Please output exactly the lines of the material from the first through the line containing "Marco; Neuling, Toralf;", and nothing more.
==================================================
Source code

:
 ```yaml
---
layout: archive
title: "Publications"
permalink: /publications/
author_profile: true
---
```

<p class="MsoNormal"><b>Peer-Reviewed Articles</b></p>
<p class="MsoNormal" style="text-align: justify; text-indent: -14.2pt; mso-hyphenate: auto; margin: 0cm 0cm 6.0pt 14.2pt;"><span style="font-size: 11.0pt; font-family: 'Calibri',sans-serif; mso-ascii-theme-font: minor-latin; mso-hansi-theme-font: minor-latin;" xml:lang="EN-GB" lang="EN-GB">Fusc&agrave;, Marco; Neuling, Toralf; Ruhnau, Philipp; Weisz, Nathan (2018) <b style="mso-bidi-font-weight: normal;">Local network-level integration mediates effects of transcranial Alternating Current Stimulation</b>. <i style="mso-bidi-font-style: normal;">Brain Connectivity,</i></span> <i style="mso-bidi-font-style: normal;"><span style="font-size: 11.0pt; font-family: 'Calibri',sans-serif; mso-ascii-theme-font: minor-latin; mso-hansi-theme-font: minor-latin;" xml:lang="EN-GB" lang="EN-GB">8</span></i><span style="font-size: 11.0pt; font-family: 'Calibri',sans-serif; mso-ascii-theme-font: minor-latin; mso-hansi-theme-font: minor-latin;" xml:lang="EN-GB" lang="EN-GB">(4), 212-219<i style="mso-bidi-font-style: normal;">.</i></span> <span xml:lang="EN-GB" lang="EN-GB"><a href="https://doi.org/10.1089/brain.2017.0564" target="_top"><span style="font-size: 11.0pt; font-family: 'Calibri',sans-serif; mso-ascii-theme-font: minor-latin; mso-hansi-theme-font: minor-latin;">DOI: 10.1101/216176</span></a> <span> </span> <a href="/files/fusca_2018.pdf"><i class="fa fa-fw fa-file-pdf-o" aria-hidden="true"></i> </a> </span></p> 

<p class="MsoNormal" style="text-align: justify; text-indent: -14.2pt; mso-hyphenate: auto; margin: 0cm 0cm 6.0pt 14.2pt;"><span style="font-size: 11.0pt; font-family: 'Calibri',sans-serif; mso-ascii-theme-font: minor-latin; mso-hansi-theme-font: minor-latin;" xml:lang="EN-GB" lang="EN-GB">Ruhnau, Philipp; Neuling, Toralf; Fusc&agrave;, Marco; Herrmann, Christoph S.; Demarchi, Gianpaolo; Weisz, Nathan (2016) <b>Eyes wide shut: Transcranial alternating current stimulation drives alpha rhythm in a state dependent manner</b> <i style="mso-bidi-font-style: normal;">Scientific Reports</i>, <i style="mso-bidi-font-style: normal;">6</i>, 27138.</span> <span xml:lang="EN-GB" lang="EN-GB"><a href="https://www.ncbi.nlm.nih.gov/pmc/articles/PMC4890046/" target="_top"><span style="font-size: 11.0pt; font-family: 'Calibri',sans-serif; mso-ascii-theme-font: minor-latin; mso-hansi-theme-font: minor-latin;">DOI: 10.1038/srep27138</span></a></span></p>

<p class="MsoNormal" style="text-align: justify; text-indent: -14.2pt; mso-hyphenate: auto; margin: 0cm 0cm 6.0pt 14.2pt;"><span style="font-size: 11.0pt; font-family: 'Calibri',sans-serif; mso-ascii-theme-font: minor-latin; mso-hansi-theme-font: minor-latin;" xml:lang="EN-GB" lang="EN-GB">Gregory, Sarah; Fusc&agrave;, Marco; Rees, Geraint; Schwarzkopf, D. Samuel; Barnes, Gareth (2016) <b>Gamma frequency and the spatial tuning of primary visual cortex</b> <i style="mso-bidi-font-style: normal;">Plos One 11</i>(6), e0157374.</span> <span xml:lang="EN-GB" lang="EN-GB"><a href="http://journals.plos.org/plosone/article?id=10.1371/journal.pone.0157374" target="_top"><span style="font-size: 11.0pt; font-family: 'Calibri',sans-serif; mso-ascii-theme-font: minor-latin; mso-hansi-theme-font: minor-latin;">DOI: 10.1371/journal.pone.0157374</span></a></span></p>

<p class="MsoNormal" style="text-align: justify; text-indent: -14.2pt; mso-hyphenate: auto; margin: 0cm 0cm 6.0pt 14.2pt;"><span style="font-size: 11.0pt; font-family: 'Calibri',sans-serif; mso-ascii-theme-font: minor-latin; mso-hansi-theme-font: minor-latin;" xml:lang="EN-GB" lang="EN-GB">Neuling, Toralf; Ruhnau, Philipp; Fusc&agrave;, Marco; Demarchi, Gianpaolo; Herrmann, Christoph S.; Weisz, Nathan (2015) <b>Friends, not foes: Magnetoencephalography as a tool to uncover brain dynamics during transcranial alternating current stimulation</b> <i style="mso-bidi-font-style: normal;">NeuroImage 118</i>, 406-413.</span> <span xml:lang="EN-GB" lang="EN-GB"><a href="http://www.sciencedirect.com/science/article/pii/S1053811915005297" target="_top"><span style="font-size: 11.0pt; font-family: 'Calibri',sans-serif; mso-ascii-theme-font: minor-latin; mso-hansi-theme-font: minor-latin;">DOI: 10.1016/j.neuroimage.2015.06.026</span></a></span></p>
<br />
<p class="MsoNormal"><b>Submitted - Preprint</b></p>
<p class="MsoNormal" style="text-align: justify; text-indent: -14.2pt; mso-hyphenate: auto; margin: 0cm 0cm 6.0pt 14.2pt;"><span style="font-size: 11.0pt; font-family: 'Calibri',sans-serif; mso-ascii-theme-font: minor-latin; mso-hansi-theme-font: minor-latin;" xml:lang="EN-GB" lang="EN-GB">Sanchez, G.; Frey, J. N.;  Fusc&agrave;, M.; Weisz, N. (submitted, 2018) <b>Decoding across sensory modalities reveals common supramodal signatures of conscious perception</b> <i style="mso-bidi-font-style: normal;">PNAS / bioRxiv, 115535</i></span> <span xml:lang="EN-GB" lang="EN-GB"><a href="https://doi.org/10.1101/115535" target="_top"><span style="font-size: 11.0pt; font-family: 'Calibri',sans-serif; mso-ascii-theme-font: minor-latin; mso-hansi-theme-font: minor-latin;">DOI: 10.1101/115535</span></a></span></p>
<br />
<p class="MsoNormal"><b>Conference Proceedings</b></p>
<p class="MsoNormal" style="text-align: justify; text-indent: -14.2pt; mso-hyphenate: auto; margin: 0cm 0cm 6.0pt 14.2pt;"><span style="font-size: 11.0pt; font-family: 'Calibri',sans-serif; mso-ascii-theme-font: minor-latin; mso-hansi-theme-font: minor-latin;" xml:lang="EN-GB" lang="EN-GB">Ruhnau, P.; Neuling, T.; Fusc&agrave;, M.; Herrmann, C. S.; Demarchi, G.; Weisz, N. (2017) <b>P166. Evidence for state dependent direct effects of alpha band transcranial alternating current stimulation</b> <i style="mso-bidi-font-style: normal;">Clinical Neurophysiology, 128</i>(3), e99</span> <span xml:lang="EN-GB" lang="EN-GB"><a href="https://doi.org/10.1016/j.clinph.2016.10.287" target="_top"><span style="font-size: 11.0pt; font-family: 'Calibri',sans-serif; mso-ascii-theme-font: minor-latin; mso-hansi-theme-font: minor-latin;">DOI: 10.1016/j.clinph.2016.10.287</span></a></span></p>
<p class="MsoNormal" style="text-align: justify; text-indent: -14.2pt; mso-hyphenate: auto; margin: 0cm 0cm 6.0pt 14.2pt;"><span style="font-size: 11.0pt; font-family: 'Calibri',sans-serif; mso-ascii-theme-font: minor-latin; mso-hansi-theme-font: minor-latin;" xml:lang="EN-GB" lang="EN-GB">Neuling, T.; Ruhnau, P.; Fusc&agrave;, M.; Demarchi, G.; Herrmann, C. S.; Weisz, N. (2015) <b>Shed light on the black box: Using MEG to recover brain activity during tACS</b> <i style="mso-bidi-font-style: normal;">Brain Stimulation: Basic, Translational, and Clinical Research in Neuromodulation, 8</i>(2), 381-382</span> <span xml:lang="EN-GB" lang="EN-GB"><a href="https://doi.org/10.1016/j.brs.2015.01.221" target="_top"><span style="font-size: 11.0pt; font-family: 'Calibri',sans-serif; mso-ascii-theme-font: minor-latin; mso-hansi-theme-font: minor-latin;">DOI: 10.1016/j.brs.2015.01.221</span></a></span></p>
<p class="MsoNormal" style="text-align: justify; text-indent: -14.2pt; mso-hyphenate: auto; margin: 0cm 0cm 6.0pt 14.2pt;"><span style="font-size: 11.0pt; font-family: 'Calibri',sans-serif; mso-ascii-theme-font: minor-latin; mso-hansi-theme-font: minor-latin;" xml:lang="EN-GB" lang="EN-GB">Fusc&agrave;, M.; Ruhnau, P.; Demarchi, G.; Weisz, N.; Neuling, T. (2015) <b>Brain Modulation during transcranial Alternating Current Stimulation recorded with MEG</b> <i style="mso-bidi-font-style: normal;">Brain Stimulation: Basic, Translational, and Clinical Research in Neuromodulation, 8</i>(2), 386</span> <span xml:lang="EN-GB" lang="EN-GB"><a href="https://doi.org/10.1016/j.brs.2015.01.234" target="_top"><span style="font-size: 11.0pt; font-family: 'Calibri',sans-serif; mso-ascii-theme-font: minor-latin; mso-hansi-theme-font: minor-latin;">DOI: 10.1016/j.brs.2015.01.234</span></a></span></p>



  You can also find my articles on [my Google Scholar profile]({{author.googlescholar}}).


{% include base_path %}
==================================================
[EXERCISE RESULT]:
Source code

:
 ```yaml
---
layout: archive
title: "Publications"
permalink: /publications/
author_profile: true
---
```

<p class="MsoNormal"><b>Peer-Reviewed Articles</b></p>
<p class="MsoNormal" style="text-align: justify; text-indent: -14.2pt; mso-hyphenate: auto; margin: 0cm 0cm 6.0pt 14.2pt;"><span style="font-size: 11.0pt; font-family: 'Calibri',sans-serif; mso-ascii-theme-font: minor-latin; mso-hansi-theme-font: minor-latin;" xml:lang="EN-GB" lang="EN-GB">Fusc&agrave;, Marco; Neuling, Toralf; Ruhnau, Philipp; Weisz, Nathan (2018) <b style="mso-bidi-font-weight: normal;">Local network-level integration mediates effects of transcranial Alternating Current Stimulation</b>. <i style="mso-bidi-font-style: normal;">Brain Connectivity,</i></span> <i style="mso-bidi-font-style: normal;"><span style="font-size: 11.0pt; font-family: 'Calibri',sans-serif; mso-ascii-theme-font: minor-latin; mso-hansi-theme-font: minor-latin;" xml:lang="EN-GB" lang="EN-GB">8</span></i><span style="font-size: 11.0pt; font-family: 'Calibri',sans-serif; mso-ascii-theme-font: minor-latin; mso-hansi-theme-font: minor-latin;" xml:lang="EN-GB" lang="EN-GB">(4), 212-219<i style="mso-bidi-font-style: normal;">.</i></span> <span xml:lang="EN-GB" lang="EN-GB"><a href="https://doi.org/10.1089/brain.2017.0564" target="_top"><span style="font-size: 11.0pt; font-family: 'Calibri',sans-serif; mso-ascii-theme-font: minor-latin; mso-hansi-theme-font: minor-latin;">DOI: 10.1101/216176</span></a> <span> </span> <a href="/files/fusca_2018.pdf"><i class="fa fa-fw fa-file-pdf-o" aria-hidden="true"></i> </a> </span></p> 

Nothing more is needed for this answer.